Monday Morning: The Urge to Merge

In my eyes, indisposed
In disguises no one knows
Hides the face, lies the snake
The sun in my disgrace

— excerpt, Black Hole Sun by Soundgarden

Looks like this week is all about mergers. Enjoy this simulation on replay several times while listening to Soundgarden’s Black Hole Sun while we dig in.

Roll Call

  • Yahoo’s vulnerability brings all the nasty suitors to the yard (MarketWatch) — If Daily Mail wins, Yahoo will be one massive tabloid, and Tumblr will become a cesspool. Bidding’s open until next Monday; what other potential buyers may emerge this week?
  • Big names in hotels to join after shareholders approve Marriott offer for Starwood Hotels (UPI) — The vote came last Friday after Chinese insurance holding group Anbang withdrew from bidding.
  • Merger of beer producers SABMiller and A-B InBev still in holding pattern (Milwaukee Business Journal) — The deal is languishing for approval by South Africa’s Competition Commission. Part of SABMiller was once South African Brewing.
  • UK balks at Hutchins and Telefonica tie up (Reuters) — Cousins across the pond better watch out; this proposed merger, even if shot down by regulators, portends another telecom marriage ahead. With UK’s Competition and Markets Authority recommending a spin-off of either Three Mobile or O2 mobile network business in order to approve the deal, a divestment of one of these may happen anyhow.

The Yahoo and Hutchins-Telefonica deals bear scrutiny for their potential for mass surveillance depending on how the proposals play out. Yahoo could end up operating under UK laws, and some part(s) of either Hutchins or Telefonica could end up with a non-UK or non-EU partner.

All of these proposed mergers were in the works before the Panama Papers were released; none them appear to be motivated solely by tax reduction, but instead by economies of scale and weak market conditions. It’d be nice if executives of all companies raking in profits realized that failing to pay their hourly workers well has a direct impact on overall market demand. Their businesses could retain autonomy instead of spending time and money on M&A they could spend on employees’ wages.

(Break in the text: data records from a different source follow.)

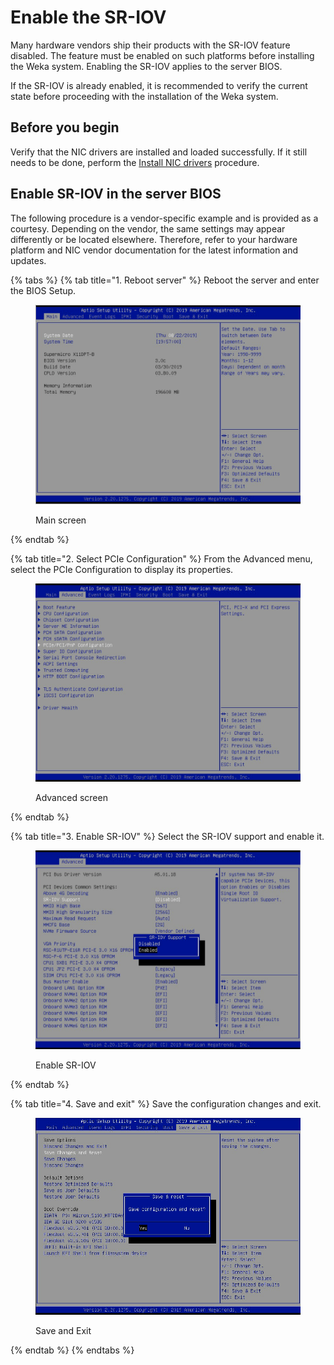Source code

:# Enable the SR-IOV

Many hardware vendors ship their products with the SR-IOV feature disabled. The feature must be enabled on such platforms before installing the Weka system. Enabling the SR-IOV applies to the server BIOS.

If the SR-IOV is already enabled, it is recommended to verify the current state before proceeding with the installation of the Weka system.

## Before you begin

Verify that the NIC drivers are installed and loaded successfully. If it still needs to be done, perform the [Install NIC drivers](./#install-nic-drivers) procedure.

## Enable SR-IOV in the server BIOS

The following procedure is a vendor-specific example and is provided as a courtesy. Depending on the vendor, the same settings may appear differently or be located elsewhere. Therefore, refer to your hardware platform and NIC vendor documentation for the latest information and updates.

{% tabs %}
{% tab title="1. Reboot server" %}
Reboot the server and enter the BIOS Setup.

<figure><img src="../../../.gitbook/assets/sr-iov_setup_1.png" alt=""><figcaption><p>Main screen</p></figcaption></figure>
{% endtab %}

{% tab title="2. Select PCIe Configuration" %}
From the Advanced menu, select the PCIe Configuration to display its properties.

<figure><img src="../../../.gitbook/assets/sr-iov_setup_2.png" alt=""><figcaption><p>Advanced screen</p></figcaption></figure>
{% endtab %}

{% tab title="3. Enable SR-IOV" %}
Select the SR-IOV support and enable it.

<figure><img src="../../../.gitbook/assets/sr-iov_setup_3.png" alt=""><figcaption><p>Enable SR-IOV</p></figcaption></figure>
{% endtab %}

{% tab title="4. Save and exit" %}
Save the configuration changes and exit.

<figure><img src="../../../.gitbook/assets/sr-iov_setup_4.png" alt=""><figcaption><p>Save and Exit</p></figcaption></figure>
{% endtab %}
{% endtabs %}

Speaking of Panama Papers: revelations still shaping policy and politics

  • U.S. Treasury still working on tax rules to reduce tax avoidance and evasion by offshoring (Bloomberg) — Many large holding company structures use intra-group loans to move money out of the U.S. The new rules which may limit these moves may affect not only U.S. corporations but foreign corporations with subsidiaries in the U.S.
  • UK’s PM David Cameron facing heat about tax avoidance strategies used by his family (Scotsman) — Strategies included a tax-free gift of 200,000 pounds to Cameron from his mother. He is supposed to appear before Parliament for questioning.
  • Mossack Fonseca still getting hacked due to poor security response (The Register) — At what point do we ask if MossFon is really just a honeypot, given continued insufficient security?

Just for fun: Rockets!
If you didn’t watch SpaceX’s Falcon 9 launch on Friday, you really ought to make some time to do so for entertainment purposes. The first stage of the rocket returned successfully for reused, nailing a landing on a drone ship — a DRONE SHIP AT SEA. I missed the fact the landing pad was a drone vessel when I watched the first attempts. It’s a really narrow thing, landing on a speck of a pad in the ocean which is pushed around a bit by ocean currents in spite of the drone ship’s programming and/or remote control. (I would love to know who named the drone ship, ‘Of Course I Still Love You’ and why…)

What’s similarly remarkable is the SpaceX team — their excitement is off the map, rather like watching a K-12 FIRST LEGO robotics competition than an aeronautics business at work. Note in the video the team’s reaction just seconds (about 27:30) to the first stage return landing; it’s as if they KNEW they had it nailed before it happened. Wouldn’t you love to know just how they knew?

Also for grins: compare SpaceX’s landing on Friday (start at 23:48 into video) to competitor Blue Origin’s recent rocket return. Blue Origin is owned by Amazon’s Jeff Bezos; the return is so smooth and slick, but it’s in the west Texas desert where potential disruption of the landing has been minimized. Important to keep in mind that SpaceX actually delivered a payload after reaching orbit, where Blue Origin is still limited to sub-orbit elevation.

With that our week’s been launched — let’s go!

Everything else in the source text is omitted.